_Data to process_

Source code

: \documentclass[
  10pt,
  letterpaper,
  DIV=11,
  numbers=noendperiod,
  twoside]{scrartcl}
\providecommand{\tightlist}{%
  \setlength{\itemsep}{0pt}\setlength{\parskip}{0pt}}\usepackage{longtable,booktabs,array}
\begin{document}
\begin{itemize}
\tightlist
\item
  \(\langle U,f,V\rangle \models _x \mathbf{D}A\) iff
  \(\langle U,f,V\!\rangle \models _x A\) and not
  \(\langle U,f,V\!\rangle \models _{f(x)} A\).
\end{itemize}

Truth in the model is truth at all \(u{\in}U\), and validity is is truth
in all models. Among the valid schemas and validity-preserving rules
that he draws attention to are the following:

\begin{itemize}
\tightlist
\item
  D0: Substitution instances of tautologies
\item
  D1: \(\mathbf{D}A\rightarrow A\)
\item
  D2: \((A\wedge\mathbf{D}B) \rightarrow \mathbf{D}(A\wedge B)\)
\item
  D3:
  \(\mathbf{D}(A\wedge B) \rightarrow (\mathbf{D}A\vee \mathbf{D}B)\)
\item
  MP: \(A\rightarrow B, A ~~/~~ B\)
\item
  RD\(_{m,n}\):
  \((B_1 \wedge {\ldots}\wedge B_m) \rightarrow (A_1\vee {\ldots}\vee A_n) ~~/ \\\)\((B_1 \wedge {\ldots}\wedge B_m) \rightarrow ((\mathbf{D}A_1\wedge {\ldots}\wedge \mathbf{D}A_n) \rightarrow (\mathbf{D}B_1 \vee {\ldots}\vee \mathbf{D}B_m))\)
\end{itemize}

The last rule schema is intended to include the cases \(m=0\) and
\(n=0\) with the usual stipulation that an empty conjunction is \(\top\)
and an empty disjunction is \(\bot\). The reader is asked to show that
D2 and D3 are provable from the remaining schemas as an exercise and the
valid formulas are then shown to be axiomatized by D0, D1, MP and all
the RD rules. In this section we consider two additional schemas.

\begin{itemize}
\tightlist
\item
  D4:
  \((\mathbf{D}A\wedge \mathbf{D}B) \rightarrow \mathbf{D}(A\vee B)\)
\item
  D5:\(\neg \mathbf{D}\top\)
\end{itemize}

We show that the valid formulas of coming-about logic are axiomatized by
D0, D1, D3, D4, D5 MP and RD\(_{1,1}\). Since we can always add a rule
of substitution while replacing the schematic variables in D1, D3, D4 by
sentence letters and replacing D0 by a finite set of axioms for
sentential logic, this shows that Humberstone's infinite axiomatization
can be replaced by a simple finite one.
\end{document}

_Task to complete_
Count the lines in the entries above that include the string "models", then give only that figure.

_Answer to this exercise_
4